ACTION ITEM: Copy all of the records exactly.

SOURCE INFORMATION:

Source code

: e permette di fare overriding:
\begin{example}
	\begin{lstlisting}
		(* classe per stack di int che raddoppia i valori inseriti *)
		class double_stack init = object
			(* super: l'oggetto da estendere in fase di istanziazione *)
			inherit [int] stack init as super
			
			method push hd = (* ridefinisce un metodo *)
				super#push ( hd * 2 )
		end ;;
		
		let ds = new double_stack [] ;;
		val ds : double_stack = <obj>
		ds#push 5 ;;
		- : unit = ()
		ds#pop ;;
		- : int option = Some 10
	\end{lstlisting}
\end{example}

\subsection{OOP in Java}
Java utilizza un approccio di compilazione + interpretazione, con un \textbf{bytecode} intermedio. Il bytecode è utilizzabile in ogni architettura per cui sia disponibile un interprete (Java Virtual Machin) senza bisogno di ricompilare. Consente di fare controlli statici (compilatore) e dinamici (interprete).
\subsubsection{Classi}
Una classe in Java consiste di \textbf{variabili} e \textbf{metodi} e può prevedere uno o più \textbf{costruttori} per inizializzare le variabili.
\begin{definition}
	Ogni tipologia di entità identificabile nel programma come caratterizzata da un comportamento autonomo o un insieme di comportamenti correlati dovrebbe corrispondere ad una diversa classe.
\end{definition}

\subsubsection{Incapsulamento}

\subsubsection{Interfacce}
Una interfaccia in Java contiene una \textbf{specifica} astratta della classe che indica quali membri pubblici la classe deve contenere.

ANSWER SECTION:
Source code

: e permette di fare overriding:
\begin{example}
	\begin{lstlisting}
		(* classe per stack di int che raddoppia i valori inseriti *)
		class double_stack init = object
			(* super: l'oggetto da estendere in fase di istanziazione *)
			inherit [int] stack init as super
			
			method push hd = (* ridefinisce un metodo *)
				super#push ( hd * 2 )
		end ;;
		
		let ds = new double_stack [] ;;
		val ds : double_stack = <obj>
		ds#push 5 ;;
		- : unit = ()
		ds#pop ;;
		- : int option = Some 10
	\end{lstlisting}
\end{example}

\subsection{OOP in Java}
Java utilizza un approccio di compilazione + interpretazione, con un \textbf{bytecode} intermedio. Il bytecode è utilizzabile in ogni architettura per cui sia disponibile un interprete (Java Virtual Machin) senza bisogno di ricompilare. Consente di fare controlli statici (compilatore) e dinamici (interprete).
\subsubsection{Classi}
Una classe in Java consiste di \textbf{variabili} e \textbf{metodi} e può prevedere uno o più \textbf{costruttori} per inizializzare le variabili.
\begin{definition}
	Ogni tipologia di entità identificabile nel programma come caratterizzata da un comportamento autonomo o un insieme di comportamenti correlati dovrebbe corrispondere ad una diversa classe.
\end{definition}

\subsubsection{Incapsulamento}

\subsubsection{Interfacce}
Una interfaccia in Java contiene una \textbf{specifica} astratta della classe che indica quali membri pubblici la classe deve contenere.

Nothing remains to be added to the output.